(THE RECORDS)

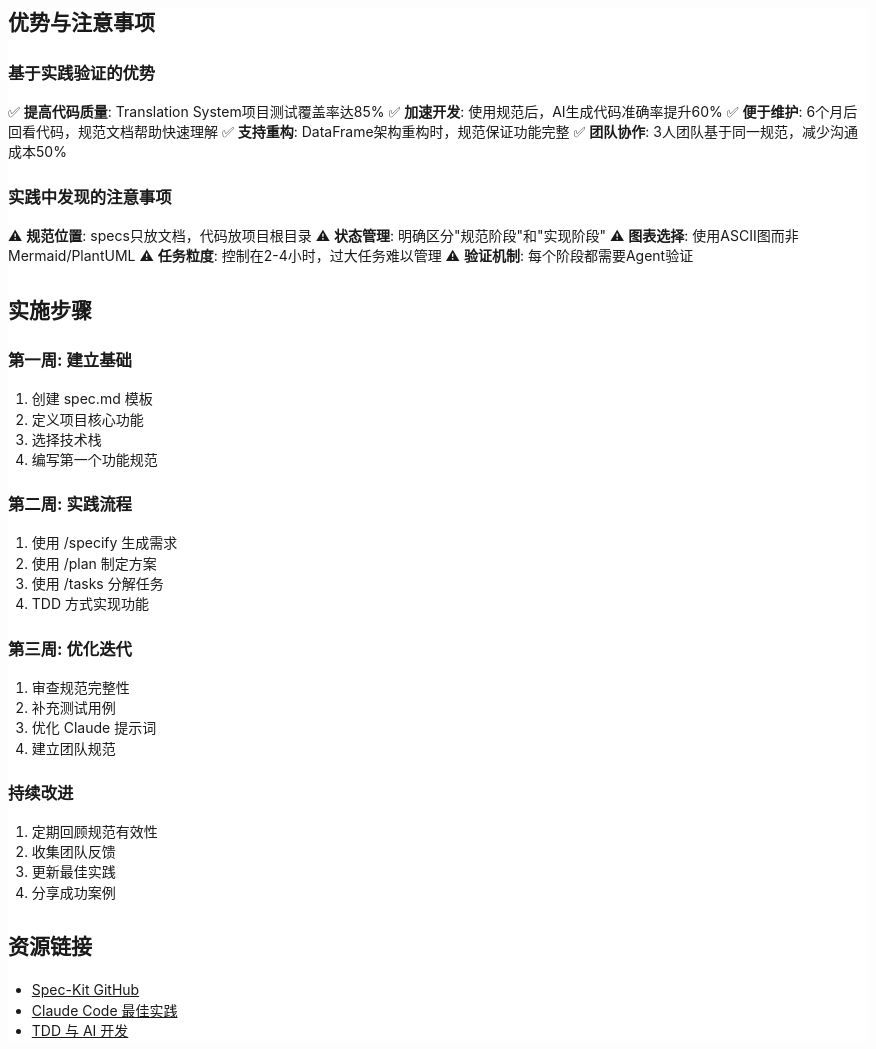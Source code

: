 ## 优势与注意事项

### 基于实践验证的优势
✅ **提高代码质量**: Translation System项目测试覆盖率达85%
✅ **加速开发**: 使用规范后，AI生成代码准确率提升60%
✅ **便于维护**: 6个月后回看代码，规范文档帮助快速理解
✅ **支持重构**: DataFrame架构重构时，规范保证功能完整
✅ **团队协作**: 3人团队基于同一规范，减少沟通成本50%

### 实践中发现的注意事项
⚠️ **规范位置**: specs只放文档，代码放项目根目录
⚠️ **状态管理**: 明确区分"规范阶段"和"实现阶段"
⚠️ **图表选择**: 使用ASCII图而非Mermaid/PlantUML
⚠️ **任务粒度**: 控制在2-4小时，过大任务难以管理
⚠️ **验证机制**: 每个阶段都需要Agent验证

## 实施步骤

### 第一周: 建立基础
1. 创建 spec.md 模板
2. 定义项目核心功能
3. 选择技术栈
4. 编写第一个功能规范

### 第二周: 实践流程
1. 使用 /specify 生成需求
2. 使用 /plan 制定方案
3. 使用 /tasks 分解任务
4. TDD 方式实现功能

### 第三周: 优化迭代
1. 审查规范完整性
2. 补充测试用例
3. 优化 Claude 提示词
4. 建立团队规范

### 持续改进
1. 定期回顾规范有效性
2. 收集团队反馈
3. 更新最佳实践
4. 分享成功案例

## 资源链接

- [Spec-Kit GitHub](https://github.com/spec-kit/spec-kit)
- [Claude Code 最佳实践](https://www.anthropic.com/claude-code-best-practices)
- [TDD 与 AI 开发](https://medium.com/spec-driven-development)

(End THE RECORDS)
(THE RECORDS)

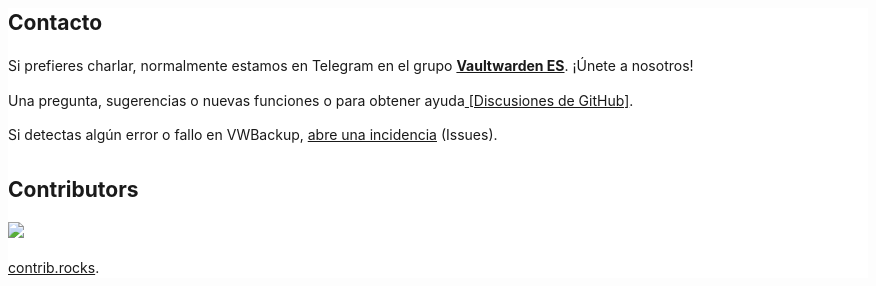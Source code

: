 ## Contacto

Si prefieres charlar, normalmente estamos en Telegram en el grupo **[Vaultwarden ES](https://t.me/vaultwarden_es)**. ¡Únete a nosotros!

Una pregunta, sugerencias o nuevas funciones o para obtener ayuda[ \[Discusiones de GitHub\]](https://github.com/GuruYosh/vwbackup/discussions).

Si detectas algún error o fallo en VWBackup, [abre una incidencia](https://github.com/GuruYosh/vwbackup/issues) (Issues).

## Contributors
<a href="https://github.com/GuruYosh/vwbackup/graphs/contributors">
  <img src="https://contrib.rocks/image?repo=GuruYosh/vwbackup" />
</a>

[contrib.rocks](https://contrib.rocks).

(End THE RECORDS)
(THE RECORDS)

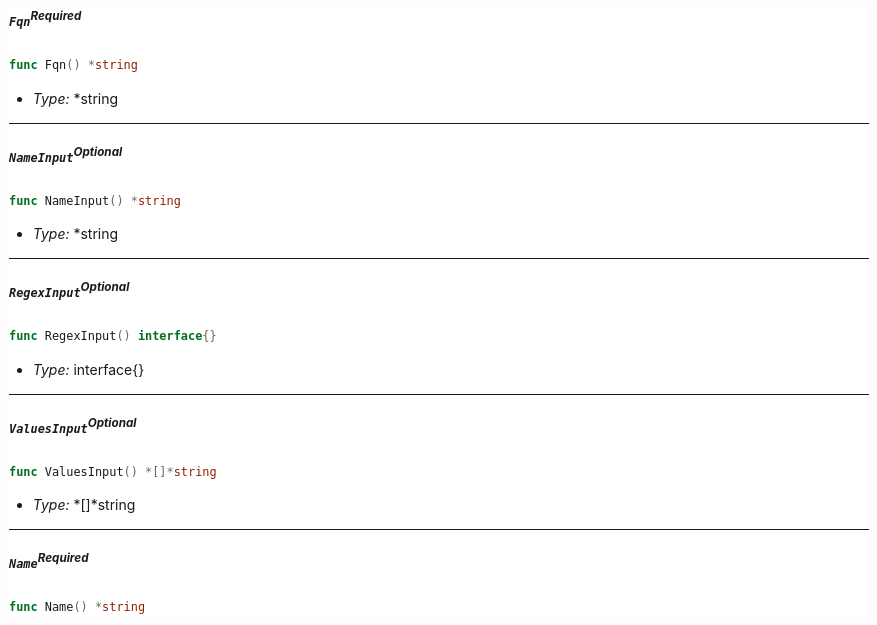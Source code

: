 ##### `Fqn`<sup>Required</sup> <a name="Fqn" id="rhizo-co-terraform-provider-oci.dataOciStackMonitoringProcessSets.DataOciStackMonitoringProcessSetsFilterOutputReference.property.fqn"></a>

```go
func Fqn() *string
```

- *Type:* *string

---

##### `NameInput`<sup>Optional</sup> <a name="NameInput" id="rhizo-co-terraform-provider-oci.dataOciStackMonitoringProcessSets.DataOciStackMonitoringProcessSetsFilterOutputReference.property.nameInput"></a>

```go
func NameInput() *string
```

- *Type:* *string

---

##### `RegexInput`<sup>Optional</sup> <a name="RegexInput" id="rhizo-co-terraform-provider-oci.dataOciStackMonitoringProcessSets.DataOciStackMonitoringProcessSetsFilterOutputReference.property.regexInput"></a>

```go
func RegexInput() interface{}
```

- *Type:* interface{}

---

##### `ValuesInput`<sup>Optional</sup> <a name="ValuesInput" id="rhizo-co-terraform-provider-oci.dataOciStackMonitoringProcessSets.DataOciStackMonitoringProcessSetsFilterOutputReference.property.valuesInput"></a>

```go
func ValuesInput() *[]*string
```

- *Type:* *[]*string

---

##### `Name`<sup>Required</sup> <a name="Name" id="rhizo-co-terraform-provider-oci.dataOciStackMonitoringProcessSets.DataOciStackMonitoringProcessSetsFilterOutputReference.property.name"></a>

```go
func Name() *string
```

(End THE RECORDS)

§ **PROMPT**
Check every line of the entries for "ValuesInput" and report how many lines contain it, without any other words.

§ **ANSWER SPACE**
2